**WHAT TO WORK ON**
Your transcription must include every record word for word and no pictures.

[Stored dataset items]
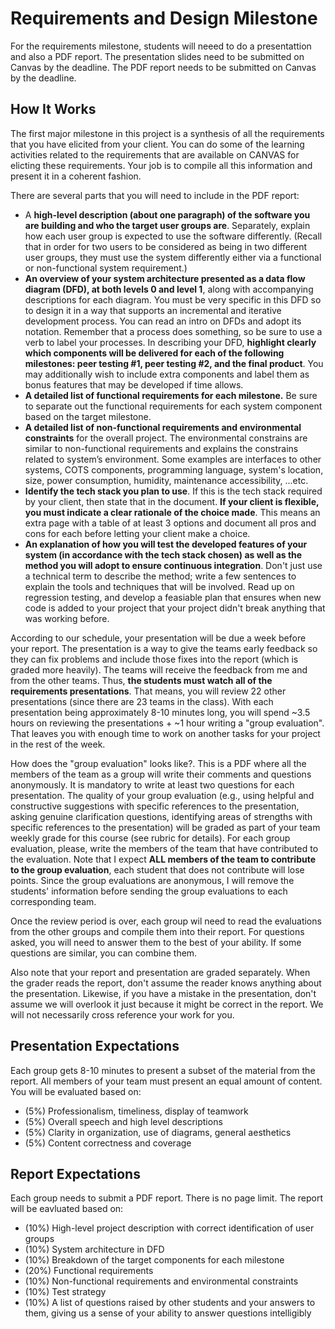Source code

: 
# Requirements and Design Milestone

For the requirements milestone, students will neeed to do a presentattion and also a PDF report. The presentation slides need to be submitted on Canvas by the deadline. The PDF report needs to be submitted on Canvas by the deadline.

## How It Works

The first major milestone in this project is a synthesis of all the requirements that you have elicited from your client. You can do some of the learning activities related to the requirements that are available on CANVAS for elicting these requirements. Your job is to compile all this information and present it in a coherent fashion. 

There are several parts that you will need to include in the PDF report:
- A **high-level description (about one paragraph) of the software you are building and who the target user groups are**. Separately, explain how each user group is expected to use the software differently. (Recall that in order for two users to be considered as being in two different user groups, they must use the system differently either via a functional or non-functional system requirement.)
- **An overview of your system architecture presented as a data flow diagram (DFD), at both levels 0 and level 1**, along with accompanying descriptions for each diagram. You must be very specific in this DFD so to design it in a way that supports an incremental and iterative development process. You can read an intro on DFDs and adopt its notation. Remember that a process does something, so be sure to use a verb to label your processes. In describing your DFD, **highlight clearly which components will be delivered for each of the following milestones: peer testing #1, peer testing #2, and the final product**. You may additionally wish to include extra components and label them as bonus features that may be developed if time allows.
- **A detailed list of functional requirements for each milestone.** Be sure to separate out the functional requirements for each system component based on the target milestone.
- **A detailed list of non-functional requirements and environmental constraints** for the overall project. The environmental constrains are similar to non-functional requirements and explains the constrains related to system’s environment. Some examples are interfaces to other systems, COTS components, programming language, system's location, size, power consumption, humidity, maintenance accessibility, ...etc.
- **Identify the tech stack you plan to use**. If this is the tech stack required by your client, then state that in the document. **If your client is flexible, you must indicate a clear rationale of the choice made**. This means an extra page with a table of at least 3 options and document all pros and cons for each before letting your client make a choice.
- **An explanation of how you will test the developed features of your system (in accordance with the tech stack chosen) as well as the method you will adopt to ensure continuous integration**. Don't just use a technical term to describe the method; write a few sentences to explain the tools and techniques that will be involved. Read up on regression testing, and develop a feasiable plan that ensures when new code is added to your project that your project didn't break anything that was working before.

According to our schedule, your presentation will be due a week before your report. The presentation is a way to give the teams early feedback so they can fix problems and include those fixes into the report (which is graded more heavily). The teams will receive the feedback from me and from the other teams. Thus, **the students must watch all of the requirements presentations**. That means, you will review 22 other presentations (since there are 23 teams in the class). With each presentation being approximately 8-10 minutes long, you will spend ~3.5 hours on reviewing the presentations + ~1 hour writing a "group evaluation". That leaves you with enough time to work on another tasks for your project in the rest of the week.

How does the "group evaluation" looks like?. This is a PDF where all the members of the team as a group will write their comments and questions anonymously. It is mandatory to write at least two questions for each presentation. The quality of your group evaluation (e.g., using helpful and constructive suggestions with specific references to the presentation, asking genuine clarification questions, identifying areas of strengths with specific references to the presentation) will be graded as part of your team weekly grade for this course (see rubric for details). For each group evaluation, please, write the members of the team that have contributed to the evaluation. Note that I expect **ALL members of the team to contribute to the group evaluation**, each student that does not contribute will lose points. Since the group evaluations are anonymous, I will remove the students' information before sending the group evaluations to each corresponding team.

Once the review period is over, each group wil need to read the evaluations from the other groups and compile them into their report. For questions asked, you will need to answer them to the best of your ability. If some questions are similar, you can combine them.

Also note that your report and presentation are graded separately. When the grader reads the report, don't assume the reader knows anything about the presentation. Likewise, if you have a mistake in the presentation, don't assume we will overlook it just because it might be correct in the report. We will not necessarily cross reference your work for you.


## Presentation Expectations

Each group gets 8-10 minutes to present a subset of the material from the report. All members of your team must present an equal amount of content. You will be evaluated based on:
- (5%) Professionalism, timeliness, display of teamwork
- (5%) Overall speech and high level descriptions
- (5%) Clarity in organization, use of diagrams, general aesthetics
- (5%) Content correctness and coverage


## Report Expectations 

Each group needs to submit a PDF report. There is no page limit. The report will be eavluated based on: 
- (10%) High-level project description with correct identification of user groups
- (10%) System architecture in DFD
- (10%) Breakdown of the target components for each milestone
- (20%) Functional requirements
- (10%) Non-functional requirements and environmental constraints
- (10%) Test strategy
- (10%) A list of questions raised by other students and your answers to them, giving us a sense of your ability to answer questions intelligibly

**WRITTEN SOLUTION**
Source code

: 
# Requirements and Design Milestone

For the requirements milestone, students will neeed to do a presentattion and also a PDF report. The presentation slides need to be submitted on Canvas by the deadline. The PDF report needs to be submitted on Canvas by the deadline.

## How It Works

The first major milestone in this project is a synthesis of all the requirements that you have elicited from your client. You can do some of the learning activities related to the requirements that are available on CANVAS for elicting these requirements. Your job is to compile all this information and present it in a coherent fashion. 

There are several parts that you will need to include in the PDF report:
- A **high-level description (about one paragraph) of the software you are building and who the target user groups are**. Separately, explain how each user group is expected to use the software differently. (Recall that in order for two users to be considered as being in two different user groups, they must use the system differently either via a functional or non-functional system requirement.)
- **An overview of your system architecture presented as a data flow diagram (DFD), at both levels 0 and level 1**, along with accompanying descriptions for each diagram. You must be very specific in this DFD so to design it in a way that supports an incremental and iterative development process. You can read an intro on DFDs and adopt its notation. Remember that a process does something, so be sure to use a verb to label your processes. In describing your DFD, **highlight clearly which components will be delivered for each of the following milestones: peer testing #1, peer testing #2, and the final product**. You may additionally wish to include extra components and label them as bonus features that may be developed if time allows.
- **A detailed list of functional requirements for each milestone.** Be sure to separate out the functional requirements for each system component based on the target milestone.
- **A detailed list of non-functional requirements and environmental constraints** for the overall project. The environmental constrains are similar to non-functional requirements and explains the constrains related to system’s environment. Some examples are interfaces to other systems, COTS components, programming language, system's location, size, power consumption, humidity, maintenance accessibility, ...etc.
- **Identify the tech stack you plan to use**. If this is the tech stack required by your client, then state that in the document. **If your client is flexible, you must indicate a clear rationale of the choice made**. This means an extra page with a table of at least 3 options and document all pros and cons for each before letting your client make a choice.
- **An explanation of how you will test the developed features of your system (in accordance with the tech stack chosen) as well as the method you will adopt to ensure continuous integration**. Don't just use a technical term to describe the method; write a few sentences to explain the tools and techniques that will be involved. Read up on regression testing, and develop a feasiable plan that ensures when new code is added to your project that your project didn't break anything that was working before.

According to our schedule, your presentation will be due a week before your report. The presentation is a way to give the teams early feedback so they can fix problems and include those fixes into the report (which is graded more heavily). The teams will receive the feedback from me and from the other teams. Thus, **the students must watch all of the requirements presentations**. That means, you will review 22 other presentations (since there are 23 teams in the class). With each presentation being approximately 8-10 minutes long, you will spend ~3.5 hours on reviewing the presentations + ~1 hour writing a "group evaluation". That leaves you with enough time to work on another tasks for your project in the rest of the week.

How does the "group evaluation" looks like?. This is a PDF where all the members of the team as a group will write their comments and questions anonymously. It is mandatory to write at least two questions for each presentation. The quality of your group evaluation (e.g., using helpful and constructive suggestions with specific references to the presentation, asking genuine clarification questions, identifying areas of strengths with specific references to the presentation) will be graded as part of your team weekly grade for this course (see rubric for details). For each group evaluation, please, write the members of the team that have contributed to the evaluation. Note that I expect **ALL members of the team to contribute to the group evaluation**, each student that does not contribute will lose points. Since the group evaluations are anonymous, I will remove the students' information before sending the group evaluations to each corresponding team.

Once the review period is over, each group wil need to read the evaluations from the other groups and compile them into their report. For questions asked, you will need to answer them to the best of your ability. If some questions are similar, you can combine them.

Also note that your report and presentation are graded separately. When the grader reads the report, don't assume the reader knows anything about the presentation. Likewise, if you have a mistake in the presentation, don't assume we will overlook it just because it might be correct in the report. We will not necessarily cross reference your work for you.


## Presentation Expectations

Each group gets 8-10 minutes to present a subset of the material from the report. All members of your team must present an equal amount of content. You will be evaluated based on:
- (5%) Professionalism, timeliness, display of teamwork
- (5%) Overall speech and high level descriptions
- (5%) Clarity in organization, use of diagrams, general aesthetics
- (5%) Content correctness and coverage


## Report Expectations 

Each group needs to submit a PDF report. There is no page limit. The report will be eavluated based on: 
- (10%) High-level project description with correct identification of user groups
- (10%) System architecture in DFD
- (10%) Breakdown of the target components for each milestone
- (20%) Functional requirements
- (10%) Non-functional requirements and environmental constraints
- (10%) Test strategy
- (10%) A list of questions raised by other students and your answers to them, giving us a sense of your ability to answer questions intelligibly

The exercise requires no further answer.